According to one embodiment, the side of the lamp body, which is opposite to the surface occupied by LEDs, equipped with additional elements for heat dissipation, in particular with cooling fins. An advantage of the curved shape of the lamp body is also that these additional elements are not visible from the outside, because they are arranged on the side facing away from the viewer side of the lamp body surface.

On the side of the lamp body, which is opposite to the surface occupied by the LEDs, other equipment of the lamp can be arranged. In particular, solar cells can also be provided there. These are not visible to the viewer by the curved shape of the lamp body, because it is covered by the occupied with LEDs surface of the lamp body.

The additional elements on the back of the luminaire, such as solar cells or other equipment, are not considered when determining the luminaire thickness. The height of the cooling fins can increase the thickness of the luminaire, for example, by a maximum of 130 mm.

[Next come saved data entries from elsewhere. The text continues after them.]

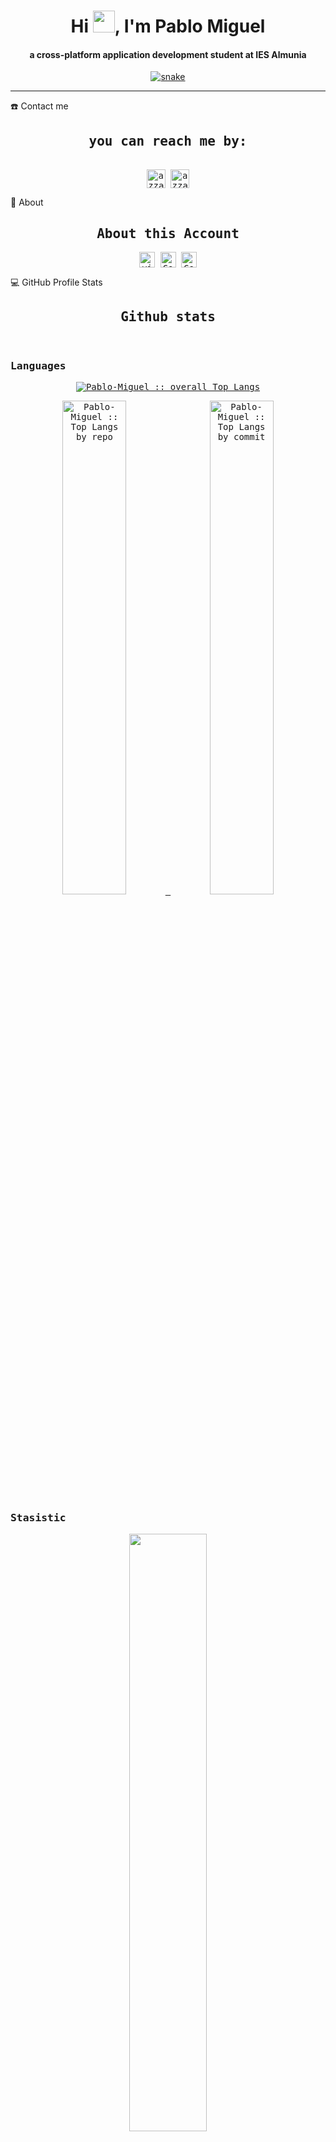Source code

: <div align="center">
  <h1 align="center">Hi <img width="35" src="https://github.com/Pablo-Miguel/Pablo-Miguel/resources/waving.gif" />, I'm Pablo Miguel</h1>
  <h4 align="center">
    a cross-platform application development student at IES Almunia
  </h4>
</div>

<div align="center">
  <a href="https://github.com/Pablo-Miguel"> <img src="https://github.com/Pablo-Miguel/Pablo-Miguel/resources/grid-snake.svg" alt="snake" /></a>
</div>

-----
<summary>☎️ Contact me</summary>
<div>
  <samp>
    <h2 align="center">you can reach me by:</h2>
    <p align="center">
      <br />
      <a
        href="https://www.linkedin.com/in/pablo-miguel-del-castillo-591875246/"
        target="blank"
        ><img
          align="center"
          src="https://img.shields.io/badge/linkedin-%231DA1F2.svg?style=for-the-badge&logo=linkedin&logoColor=white"
          alt="azzar"
          height="30"
      /></a>
      <a href="mailto:pablomigueldelcastillo@gmail.com" target="blank"
        ><img
          align="center"
          src="https://img.shields.io/badge/gmail-EA4335.svg?style=for-the-badge&logo=gmail&logoColor=white"
          alt="azzar"
          height="30"
      /></a>
    </p>
  </samp>
</div>

<summary>🧮 About</summary>
<div>
  <samp>
    <h2 align="center">About this Account</h2>
    <p align="center">
      <a href="https://github.com/Pablo-Miguel" target="blank"
        ><img
          align="center"
          src="https://komarev.com/ghpvc/?username=Pablo-Miguel&style=for-the-badge&label=PROFILE+VIEWS"
          height="25"
          alt="views count"
      /></a>
      <a
        href="https://www.codefactor.io/repository/github/pablo-miguel/acdat-mvc_vehiculos"
        ><img
          align="center"
          src="https://www.codefactor.io/repository/github/pablo-miguel/acdat-mvc_vehiculos/badge"
          height="25"
          alt="CodeFactor"
      /></a>
      <a href="https://github.com/Pablo-Miguel"
        ><img
          align="center"
          src="https://img.shields.io/github/followers/Pablo-Miguel?style=for-the-badge"
          height="25"
          alt="CodeFactor"
      /></a>
    </p>
  </samp>
</div>

<summary>💻 GitHub Profile Stats</summary>
<div>
  <samp>
    <h2 align="center">Github stats</h2>
    <br />
    <summary><h3>Languages</h3></summary>
    <p align="center">
      <a href="https://github.com/Pablo-Miguel">
        <img
          src="https://github-readme-stats.vercel.app/api/top-langs/?username=Pablo-Miguel&langs_count=6&theme=gruvbox&layout=compact&hide_border=true"
          alt="Pablo-Miguel :: overall Top Langs "
      /></a>
    </p>
    <p align="center">
      <a href="https://github.com/Pablo-Miguel">
        <img
          width="45%"
          src="https://github-profile-summary-cards.vercel.app/api/cards/repos-per-language?username=Pablo-Miguel&theme=gruvbox&layout=compact&hide_border=true"
          alt="Pablo-Miguel :: Top Langs by repo"
        />
        <img
          width="45%"
          src="https://github-profile-summary-cards.vercel.app/api/cards/most-commit-language?username=Pablo-Miguel&theme=gruvbox&layout=compact&hide_border=true"
          alt="Pablo-Miguel :: Top Langs by commit"
        />
      </a>
    </p>
    <summary><h3>Stasistic</h3></summary>
    <p align="center">
      <a href="https://github.com/Pablo-Miguel/">
        <img
          width="49.5%"
          src="https://github-readme-stats.vercel.app/api?username=Pablo-Miguel&show_icons=true&theme=gruvbox&hide_border=true"
        />
        <img
          width="49.5%"
          src="https://github-readme-streak-stats.herokuapp.com/?user=Pablo-Miguel&theme=gruvbox&hide_border=true"
        />
      </a>
    </p>
    <br />
  </samp>
</div>

<summary>📈 Latest Activity Graph</summary>
<samp>
  <br />
  <h2 align="center">Latest contribution</h2>
  <a href="https://github.com/ashutosh00710/github-readme-activity-graph">
    <img
      alt="Pablo Miguel's Activity Graph"
      src="https://github-readme-activity-graph.cyclic.app/graph?username=Pablo-Miguel&theme=dracula"
  /></a>
  <br />
</samp>

----- 
Credits: [Pablo-Miguel] (https://github.com/Pablo-Miguel) 
Last Edited on: 14/12/2022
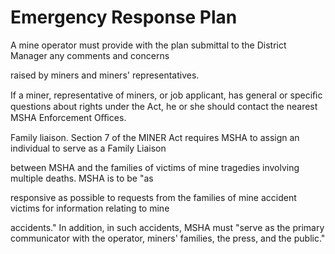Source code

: # Emergency Response Plan

A mine operator must provide with the plan submittal to the District Manager any comments and concerns

raised by miners and miners' representatives.

If a miner, representative of miners, or job applicant, has general or speciﬁc questions about rights under the Act, he or she should contact the nearest MSHA Enforcement Oﬃces.

Family liaison. Section 7 of the MINER Act requires MSHA to assign an individual to serve as a Family Liaison

between MSHA and the families of victims of mine tragedies involving multiple deaths. MSHA is to be "as

responsive as possible to requests from the families of mine accident victims for information relating to mine

accidents." In addition, in such accidents, MSHA must "serve as the primary communicator with the operator, miners' families, the press, and the public."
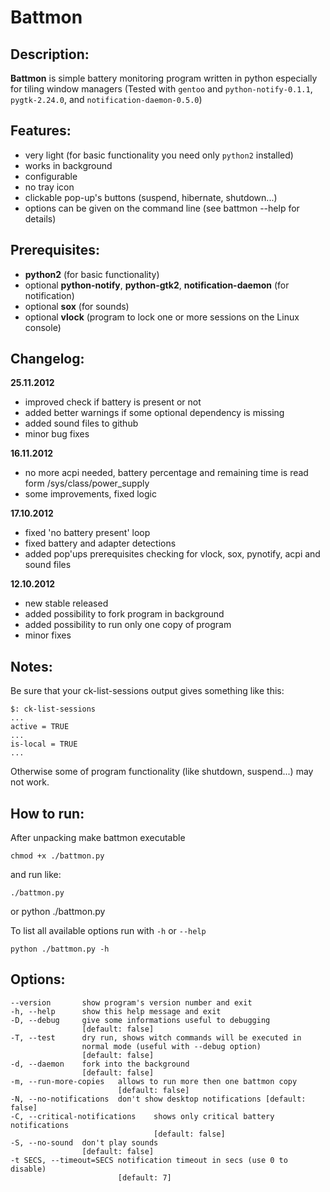 # Battmon

## Description:
**Battmon** is simple battery monitoring program written in python especially for tiling window managers
 (Tested with `gentoo` and `python-notify-0.1.1`, `pygtk-2.24.0`, and `notification-daemon-0.5.0`)

## Features:
* very light (for basic functionality you need only `python2` installed)
* works in background
* configurable
* no tray icon
* clickable pop-up's buttons (suspend, hibernate, shutdown...)
* options can be given on the command line (see battmon --help for details)

## Prerequisites:
* **python2** (for basic functionality)
* optional **python-notify**, **python-gtk2**, **notification-daemon** (for notification)
* optional **sox** (for sounds)
* optional **vlock** (program to lock one or more sessions on the Linux console)

## Changelog:
**25.11.2012**
* improved check if battery is present or not
* added better warnings if some optional dependency is missing
* added sound files to github
* minor bug fixes

**16.11.2012**
* no more acpi needed, battery percentage and remaining time is read form /sys/class/power_supply
* some improvements, fixed logic

**17.10.2012**
* fixed 'no battery present' loop
* fixed battery and adapter detections
* added pop'ups prerequisites checking for vlock, sox, pynotify, acpi and sound files
  
**12.10.2012**
* new stable released
* added possibility to fork program in background
* added possibility to run only one copy of program
* minor fixes

## Notes:
Be sure that your ck-list-sessions output gives something like this:
 
	$: ck-list-sessions
   	...
   	active = TRUE
   	...
   	is-local = TRUE
   	...
   	
Otherwise some of program functionality (like shutdown, suspend...) may not work.

## How to run:
After unpacking make battmon executable
	
	chmod +x ./battmon.py

and run like:

	./battmon.py 

or
	python ./battmon.py

To list all available options run with `-h` or `--help`
	
	python ./battmon.py -h

## Options:

	--version       show program's version number and exit
  	-h, --help      show this help message and exit
  	-D, --debug     give some informations useful to debugging 
  					[default: false]
  	-T, --test		dry run, shows witch commands will be executed in
                    normal mode (useful with --debug option) 
                    [default: false]
  	-d, --daemon	fork into the background
  					[default: false]
	-m, --run-more-copies 	allows to run more then one battmon copy
                          	[default: false]
  	-N, --no-notifications	don't show desktop notifications [default: false]
	-C, --critical-notifications	shows only critical battery notifications 
									[default: false]
	-S, --no-sound	don't play sounds 
  					[default: false]
  	-t SECS, --timeout=SECS	notification timeout in secs (use 0 to disable)
                        	[default: 7]
	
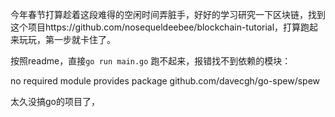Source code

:今年春节打算趁着这段难得的空闲时间弄脏手，好好的学习研究一下区块链，找到这个项目https://github.com/nosequeldeebee/blockchain-tutorial，打算跑起来玩玩，第一步就卡住了。

按照readme，直接`go run main.go` 跑不起来，报错找不到依赖的模块：

no required module provides package github.com/davecgh/go-spew/spew

太久没搞go的项目了，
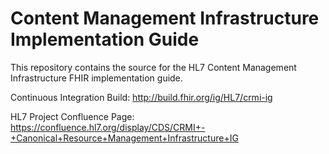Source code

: # Content Management Infrastructure Implementation Guide

This repository contains the source for the HL7 Content Management Infrastructure
FHIR implementation guide.


Continuous Integration Build: http://build.fhir.org/ig/HL7/crmi-ig 

HL7 Project Confluence Page: https://confluence.hl7.org/display/CDS/CRMI+-+Canonical+Resource+Management+Infrastructure+IG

According to a preferred embodiment, the side edges of the lamp body, which form the lateral boundary of the surface occupied by LEDs of the lamp body, at least partially rounded along the circumference of the lamp body. The lamp body may have along its side edges a curved shape, which not only provides an optically aesthetic appearance of the lamp, but also allows an individual design of the light distribution generated by the LEDs in their entirety.

For example, the lamp body may be mirror-symmetrical with respect to a vertical plane, wherein the vertical plane intersects the surface of the lamp body occupied by LEDs. As a result, a mirror-symmetrical light intensity distribution can be generated, as is desired, for example, for street lights. In street lights, a longitudinal light distribution is favorable, which makes it possible to illuminate the road over a longer section. This allows larger distances between luminaires.

According to one embodiment, the LED luminaire has a luminaire body whose surfaces occupied by LEDs are formed from two continuously curved partial surfaces which adjoin one another along an edge. The edge runs in particular in the vertical plane of the lamp body. The two faces may adjoin each other at the edge to enclose a constant angle. For edge surfaces that are curved at the edge, the angle is defined as the smallest included angle of two surface tangents of one and the other face that meet at the edge.

According to an embodiment, as is suitable for example for street lights, the lamp body is shaped like a leaf.

According to a preferred embodiment, the surface of the luminaire body occupied by LEDs is provided with a translucent or at least partially translucent cover. The cover may be clear and / or partially frosted. In particular, LEDs with different light colors can be provided on the surface of the lamp body. These areas may be covered with frosted portions of the cover, so that the light colors are partially mixed by light scattering. The particularly high-intensity LEDs, which produce, for example, white light, are preferably arranged under regions of the cover that are clearly transparent. These LEDs provide the majority of the desired luminous intensity distribution of the luminaire.

Figur 1

zeigt eine perspektivische Darstellung einer ersten Ausführungsform der erfindungsgemäßen Leuchte.

Figur 2

zeigt eine perspektivische Darstellung einer zweiten Ausführungsform der erfindungsgemäßen Leuchte.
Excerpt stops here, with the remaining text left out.